*TASK DESCRIPTION*.
Quote the records below in full, exactly as given, with the images taken out.

*MATERIALS PROVIDED*.

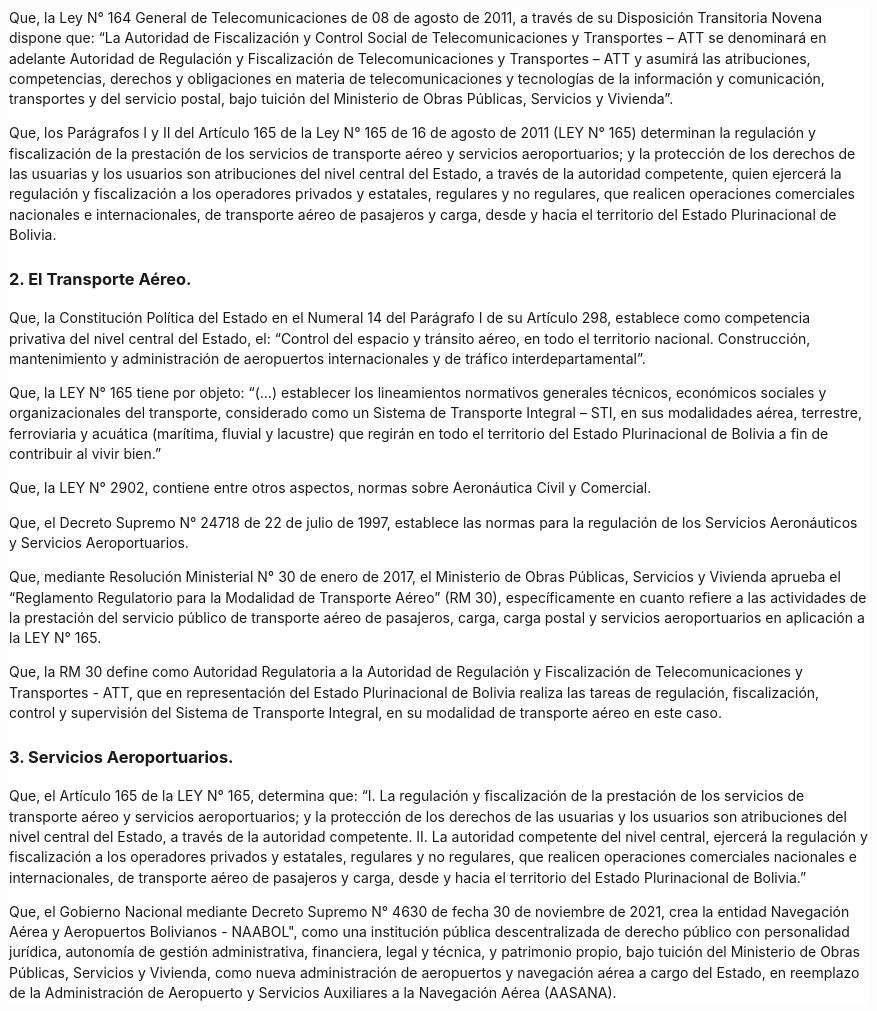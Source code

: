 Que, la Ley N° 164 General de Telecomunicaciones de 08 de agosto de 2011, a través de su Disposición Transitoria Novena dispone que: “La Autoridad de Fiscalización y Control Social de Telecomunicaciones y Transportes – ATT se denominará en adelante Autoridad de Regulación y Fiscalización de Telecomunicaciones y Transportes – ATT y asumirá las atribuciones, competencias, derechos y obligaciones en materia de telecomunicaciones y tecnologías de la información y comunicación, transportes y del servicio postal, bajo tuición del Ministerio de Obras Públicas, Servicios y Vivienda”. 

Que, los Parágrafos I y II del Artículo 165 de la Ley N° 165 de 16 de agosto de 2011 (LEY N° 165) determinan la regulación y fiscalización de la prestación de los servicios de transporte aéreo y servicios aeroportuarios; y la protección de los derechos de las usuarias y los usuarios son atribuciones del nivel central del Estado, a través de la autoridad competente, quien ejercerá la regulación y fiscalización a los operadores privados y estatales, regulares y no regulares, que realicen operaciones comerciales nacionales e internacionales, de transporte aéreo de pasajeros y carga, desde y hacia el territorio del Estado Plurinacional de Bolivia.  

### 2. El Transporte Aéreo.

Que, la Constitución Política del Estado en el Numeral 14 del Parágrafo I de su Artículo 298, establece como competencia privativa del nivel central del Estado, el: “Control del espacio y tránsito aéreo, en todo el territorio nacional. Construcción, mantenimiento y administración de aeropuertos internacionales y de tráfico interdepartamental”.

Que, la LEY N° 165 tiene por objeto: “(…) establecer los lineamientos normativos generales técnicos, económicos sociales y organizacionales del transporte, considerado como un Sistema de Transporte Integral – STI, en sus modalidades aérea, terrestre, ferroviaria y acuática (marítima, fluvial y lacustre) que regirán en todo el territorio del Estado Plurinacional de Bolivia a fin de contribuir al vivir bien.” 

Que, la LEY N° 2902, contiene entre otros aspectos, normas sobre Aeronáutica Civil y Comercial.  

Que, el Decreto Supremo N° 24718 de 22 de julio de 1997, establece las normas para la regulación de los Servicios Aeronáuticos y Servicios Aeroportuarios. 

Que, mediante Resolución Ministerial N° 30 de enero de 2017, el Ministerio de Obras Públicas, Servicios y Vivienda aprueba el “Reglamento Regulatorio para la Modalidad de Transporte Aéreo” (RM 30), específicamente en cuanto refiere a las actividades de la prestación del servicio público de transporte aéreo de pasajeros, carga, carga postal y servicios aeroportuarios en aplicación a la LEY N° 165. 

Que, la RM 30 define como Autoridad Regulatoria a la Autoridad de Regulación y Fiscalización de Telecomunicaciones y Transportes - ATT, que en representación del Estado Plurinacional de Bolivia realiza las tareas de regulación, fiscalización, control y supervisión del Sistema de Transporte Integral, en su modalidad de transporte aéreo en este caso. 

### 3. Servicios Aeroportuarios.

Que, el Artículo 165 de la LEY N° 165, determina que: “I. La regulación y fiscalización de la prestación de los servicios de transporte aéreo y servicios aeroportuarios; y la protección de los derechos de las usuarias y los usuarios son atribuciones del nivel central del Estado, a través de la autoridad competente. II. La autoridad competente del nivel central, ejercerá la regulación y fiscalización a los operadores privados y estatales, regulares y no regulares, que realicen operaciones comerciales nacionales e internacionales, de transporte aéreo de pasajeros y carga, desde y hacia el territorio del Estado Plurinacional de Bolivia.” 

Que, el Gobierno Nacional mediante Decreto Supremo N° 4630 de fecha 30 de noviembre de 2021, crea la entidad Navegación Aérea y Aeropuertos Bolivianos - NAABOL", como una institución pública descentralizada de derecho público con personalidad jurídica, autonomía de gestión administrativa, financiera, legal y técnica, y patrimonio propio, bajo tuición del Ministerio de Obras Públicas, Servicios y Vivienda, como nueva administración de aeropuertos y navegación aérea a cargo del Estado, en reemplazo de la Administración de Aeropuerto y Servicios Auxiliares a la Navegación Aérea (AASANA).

*COMPLETED TASK*.
Source code

: Que, la Ley N° 164 General de Telecomunicaciones de 08 de agosto de 2011, a través de su Disposición Transitoria Novena dispone que: “La Autoridad de Fiscalización y Control Social de Telecomunicaciones y Transportes – ATT se denominará en adelante Autoridad de Regulación y Fiscalización de Telecomunicaciones y Transportes – ATT y asumirá las atribuciones, competencias, derechos y obligaciones en materia de telecomunicaciones y tecnologías de la información y comunicación, transportes y del servicio postal, bajo tuición del Ministerio de Obras Públicas, Servicios y Vivienda”. 

Que, los Parágrafos I y II del Artículo 165 de la Ley N° 165 de 16 de agosto de 2011 (LEY N° 165) determinan la regulación y fiscalización de la prestación de los servicios de transporte aéreo y servicios aeroportuarios; y la protección de los derechos de las usuarias y los usuarios son atribuciones del nivel central del Estado, a través de la autoridad competente, quien ejercerá la regulación y fiscalización a los operadores privados y estatales, regulares y no regulares, que realicen operaciones comerciales nacionales e internacionales, de transporte aéreo de pasajeros y carga, desde y hacia el territorio del Estado Plurinacional de Bolivia.  

### 2. El Transporte Aéreo.

Que, la Constitución Política del Estado en el Numeral 14 del Parágrafo I de su Artículo 298, establece como competencia privativa del nivel central del Estado, el: “Control del espacio y tránsito aéreo, en todo el territorio nacional. Construcción, mantenimiento y administración de aeropuertos internacionales y de tráfico interdepartamental”.

Que, la LEY N° 165 tiene por objeto: “(…) establecer los lineamientos normativos generales técnicos, económicos sociales y organizacionales del transporte, considerado como un Sistema de Transporte Integral – STI, en sus modalidades aérea, terrestre, ferroviaria y acuática (marítima, fluvial y lacustre) que regirán en todo el territorio del Estado Plurinacional de Bolivia a fin de contribuir al vivir bien.” 

Que, la LEY N° 2902, contiene entre otros aspectos, normas sobre Aeronáutica Civil y Comercial.  

Que, el Decreto Supremo N° 24718 de 22 de julio de 1997, establece las normas para la regulación de los Servicios Aeronáuticos y Servicios Aeroportuarios. 

Que, mediante Resolución Ministerial N° 30 de enero de 2017, el Ministerio de Obras Públicas, Servicios y Vivienda aprueba el “Reglamento Regulatorio para la Modalidad de Transporte Aéreo” (RM 30), específicamente en cuanto refiere a las actividades de la prestación del servicio público de transporte aéreo de pasajeros, carga, carga postal y servicios aeroportuarios en aplicación a la LEY N° 165. 

Que, la RM 30 define como Autoridad Regulatoria a la Autoridad de Regulación y Fiscalización de Telecomunicaciones y Transportes - ATT, que en representación del Estado Plurinacional de Bolivia realiza las tareas de regulación, fiscalización, control y supervisión del Sistema de Transporte Integral, en su modalidad de transporte aéreo en este caso. 

### 3. Servicios Aeroportuarios.

Que, el Artículo 165 de la LEY N° 165, determina que: “I. La regulación y fiscalización de la prestación de los servicios de transporte aéreo y servicios aeroportuarios; y la protección de los derechos de las usuarias y los usuarios son atribuciones del nivel central del Estado, a través de la autoridad competente. II. La autoridad competente del nivel central, ejercerá la regulación y fiscalización a los operadores privados y estatales, regulares y no regulares, que realicen operaciones comerciales nacionales e internacionales, de transporte aéreo de pasajeros y carga, desde y hacia el territorio del Estado Plurinacional de Bolivia.” 

Que, el Gobierno Nacional mediante Decreto Supremo N° 4630 de fecha 30 de noviembre de 2021, crea la entidad Navegación Aérea y Aeropuertos Bolivianos - NAABOL", como una institución pública descentralizada de derecho público con personalidad jurídica, autonomía de gestión administrativa, financiera, legal y técnica, y patrimonio propio, bajo tuición del Ministerio de Obras Públicas, Servicios y Vivienda, como nueva administración de aeropuertos y navegación aérea a cargo del Estado, en reemplazo de la Administración de Aeropuerto y Servicios Auxiliares a la Navegación Aérea (AASANA).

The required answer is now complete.